Olivier Andrieu answered and Xavier Leroy explained:
> This means the runtime (libasmrun.a) contains calls to dlopen(). Now
> I'm not sure why there are dlopen's in the native (ocamlopt)
> runtime. I thought only the bytecode one is using dlopen (to
> dynamically link stub libraries). If that is correct (ie the native
> runtime doesn't actually use dlopen) then I guess you can ignore the
> warning. 

This is entirely correct.  The reason why the native-code runtime
system contains the wrappers around dlopen() is that there exists
exactly one ocamlopt-compiled program that needs them: it's ocamlc.opt,
the natively-compiled bytecode compiler, which needs to dlopen()
shared libraries to check for the existence of symbols referenced from
external declarations in the Caml source.  

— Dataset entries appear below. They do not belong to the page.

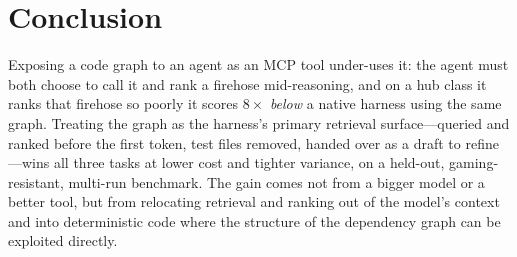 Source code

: \documentclass[11pt,twocolumn]{article}
\begin{document}
\section{Conclusion}
Exposing a code graph to an agent as an MCP tool under-uses it: the agent must both choose to call it
and rank a firehose mid-reasoning, and on a hub class it ranks that firehose so poorly it scores
$8\times$ \emph{below} a native harness using the same graph. Treating the graph as the harness's
primary retrieval surface---queried and ranked before the first token, test files removed, handed
over as a draft to refine---wins all three tasks at lower cost and tighter variance, on a held-out,
gaming-resistant, multi-run benchmark. The gain comes not from a bigger model or a better tool, but
from relocating retrieval and ranking out of the model's context and into deterministic code where
the structure of the dependency graph can be exploited directly.

\balance
\end{document}
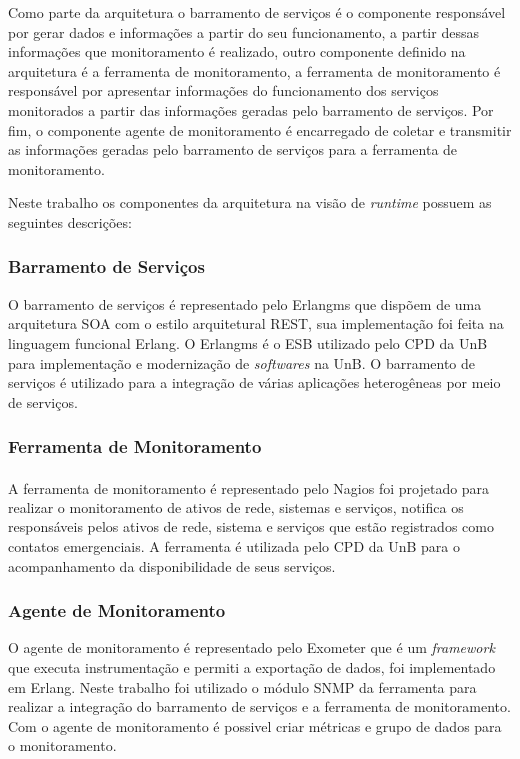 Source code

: Como parte da arquitetura o barramento de serviços é o componente responsável por gerar dados e informações a partir do seu funcionamento, a partir dessas informações que monitoramento é realizado, outro componente definido na arquitetura é a ferramenta de monitoramento, a ferramenta de monitoramento é responsável por apresentar informações do funcionamento dos serviços monitorados a partir das informações geradas pelo barramento de serviços. Por fim, o componente agente de monitoramento é encarregado de coletar e transmitir as informações geradas pelo barramento de serviços para a ferramenta de monitoramento.  

Neste trabalho os componentes da arquitetura na visão de \textit{runtime}\cite{clements2002documenting} possuem as seguintes descrições:

\subsubsection{Barramento de Serviços}
O barramento de serviços é representado pelo Erlangms que dispõem de uma arquitetura SOA com o estilo arquitetural REST, sua implementação foi feita na linguagem funcional Erlang. O Erlangms é o \acrshort{ESB} utilizado pelo \acrshort{CPD} da \acrshort{UnB} para implementação e modernização de \textit{softwares} na \acrshort{UnB}. O barramento de serviços é utilizado para a integração de várias aplicações heterogêneas por meio de serviços.

\subsubsection{Ferramenta de Monitoramento}
A ferramenta de monitoramento é representado pelo Nagios\textsuperscript{\textregistered} foi projetado para realizar o monitoramento de ativos de rede, sistemas e serviços, notifica os responsáveis pelos ativos de rede, sistema e serviços que estão registrados como contatos emergenciais. A ferramenta é utilizada pelo \acrshort{CPD} da \acrshort{UnB} para o acompanhamento da  disponibilidade de seus serviços.

\subsubsection{Agente de Monitoramento}
O agente de monitoramento é representado pelo Exometer que é um \textit{framework} que executa instrumentação e permiti a exportação de dados, foi implementado em Erlang. Neste trabalho foi utilizado o módulo SNMP da ferramenta para realizar a integração do barramento de serviços e a ferramenta de monitoramento. Com o agente de monitoramento é possivel criar métricas e grupo de dados para o monitoramento.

So, unless the Caml program happens to embark most of ocamlc
(unlikely!), you can safely ignore the warning at static linking time.
    

Mutex and posix

Archive: http://caml.inria.fr/archives/200501/msg00098.html

Luca Pascali asked and Xavier Leroy answered:
> Just a little question, my curiosity about the thread module.
> 
> I found in Posix (this is from 'info libc' page on section Mutexes) 
> these three functions
> 
> Function: int pthread_mutex_lock (pthread_mutex_t *mutex))
> Function: int pthread_mutex_trylock (pthread_mutex_t *MUTEX)
> Function: int pthread_mutex_timedlock (pthread_mutex_t *MUTEX, const 
> struct timespec *ABSTIME)
> 
> 1) for waiting indefinetly for a mutex,
> 2) failing immediatly if a mutex is locked,
> 3) wait for a specified amount of time and failing if mutex is still 
> locked when time is expired
> 
> Module Mutex, provides an interface only to the first two functions: 
> lock and try_lock.
> 
> My question is:
> is there any reason for this situation?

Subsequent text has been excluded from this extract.